India's rupee has plunged more than 3.6 percent to a new record low against the US dollar amid deepening economic woes.
The rupee, one of Asia's worst-performing currencies this year, breached 68.75 against the dollar in morning trade on Wednesday, after sliding three percent a day before.
The rupee has now fallen about 19 percent so far this year, by far the biggest decliner among the Asian currencies tracked by Reuters.
Foreign investors sold nearly $1 billion of Indian shares in the eight sessions through Tuesday - a worrisome prospect given stocks had been the country's one sturdy source of capital inflows, although net purchases so far this year still total $12bn.
"It is just impossible to put any realistic value to the rupee any more," said Uday Bhatt, a forex dealer with UCO Bank.
The need to attract foreign capital is critical for a country whose record high current account deficit is a key reason behind the rupee's slump.
Yet policymakers have consistently struggled to come up with measures that can convince markets they can stabilise the currency and attract funds into the country.

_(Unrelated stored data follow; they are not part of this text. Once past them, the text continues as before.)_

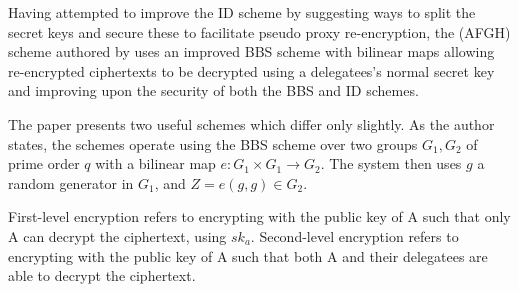 Having attempted to improve the ID scheme by suggesting ways to split the secret keys and secure these to facilitate pseudo proxy re-encryption, the (AFGH) scheme authored by \cite{afgh:2006:article} uses an improved BBS scheme with bilinear maps allowing re-encrypted ciphertexts to be decrypted using a delegatees's normal secret key and improving upon the security of both the BBS and ID schemes.

The paper presents two useful schemes which differ only slightly. As the author states, the schemes operate using the BBS scheme over two groups $G_1, G_2$ of prime order $q$ with a bilinear map $e : G_1 \times G_1 \rightarrow G_2$. The system then uses $g$ a random generator in $G_1$, and $Z = e(g, g) \in G_2$.

First-level encryption refers to encrypting with the public key of A such that only A can decrypt the ciphertext, using $sk_a$. Second-level encryption refers to encrypting with the public key of A such that both A and their delegatees are able to decrypt the ciphertext.

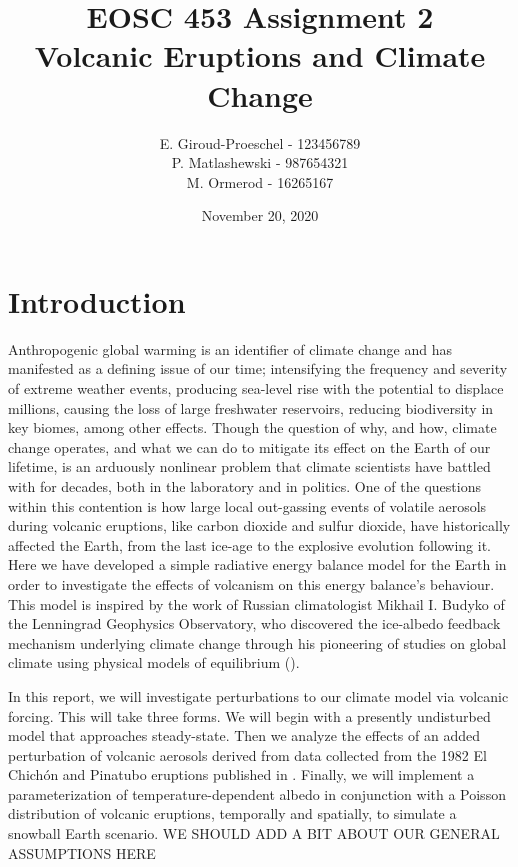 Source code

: \documentclass{article}
\title{EOSC 453 Assignment 2\\
\large Volcanic Eruptions and Climate Change}
\author{E. Giroud-Proeschel - 123456789 \\
P. Matlashewski - 987654321\\
M. Ormerod - 16265167
}
\date{November 20, 2020}
\begin{document}
\maketitle

\tableofcontents

\newpage

\section{Introduction}
Anthropogenic global warming is an identifier of climate change and has manifested as a defining issue of our time; intensifying the frequency and severity of extreme weather events, producing sea-level rise with the potential to displace millions, causing the loss of large freshwater reservoirs, reducing biodiversity in key biomes, among other effects. Though the question of why, and how, climate change operates, and what we can do to mitigate its effect on the Earth of our lifetime, is an arduously nonlinear problem that climate scientists have battled with for decades, both in the laboratory and in politics. One of the questions within this contention is how large local out-gassing events of volatile aerosols during volcanic eruptions, like carbon dioxide and sulfur dioxide, have historically affected the Earth, from the last ice-age to the explosive evolution following it. Here we have developed a simple radiative energy balance model for the Earth in order to investigate the effects of volcanism on this energy balance's behaviour. This model is inspired by the work of Russian climatologist Mikhail I. Budyko of the Lenningrad Geophysics Observatory, who discovered the ice-albedo feedback mechanism underlying climate change through his pioneering of studies on global climate using physical models of equilibrium (\cite{budyko_albedo}).

In this report, we will investigate perturbations to our climate model via volcanic forcing. This will take three forms. We will begin with a presently undisturbed model that approaches steady-state. Then we analyze the effects of an added perturbation of volcanic aerosols derived from data collected from the 1982 El Chichón and Pinatubo eruptions published in \cite{robock}. Finally, we will implement a parameterization of temperature-dependent albedo in conjunction with a Poisson distribution of volcanic eruptions, temporally and spatially, to simulate a snowball Earth scenario. WE SHOULD ADD A BIT ABOUT OUR GENERAL ASSUMPTIONS HERE
\end{document}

Finance Minister P Chidambaram said on Tuesday the government would need to do more to revive an economy growing at the slowest in a decade and narrow a current account deficit that hit a record high of 4.8 percent of gross domestic product in the year that ended in March.
Those comments came after the government approval of infrastructure projects were overtrumped by concerns about the fiscal deficit after India's lower house of parliament this week approved a 1.35 trillion rupees plan to provide cheap grain to the poor.
That failure is becoming an increasing source of tension for India at a time when fears of a possible US-led military strike against Syria are knocking down Asian markets, with the prospect that the Federal Reserve will end its period of cheap money as early as next month further raising concerns.
In its latest initiative, the government late on Tuesday proposed setting up a task force to look into currency swap agreements, a measure analysts said could bring some relief if carried out in time by reducing market demand for dollars or other major currencies.
Meanwhile, India's main NSE index fell more than 2 percent while 10-year bonds yields rose to as high as 9.04 percent.
The benchmark Bombay Stock Exchange index also suffered a sell-off, sinking 2.66 percent.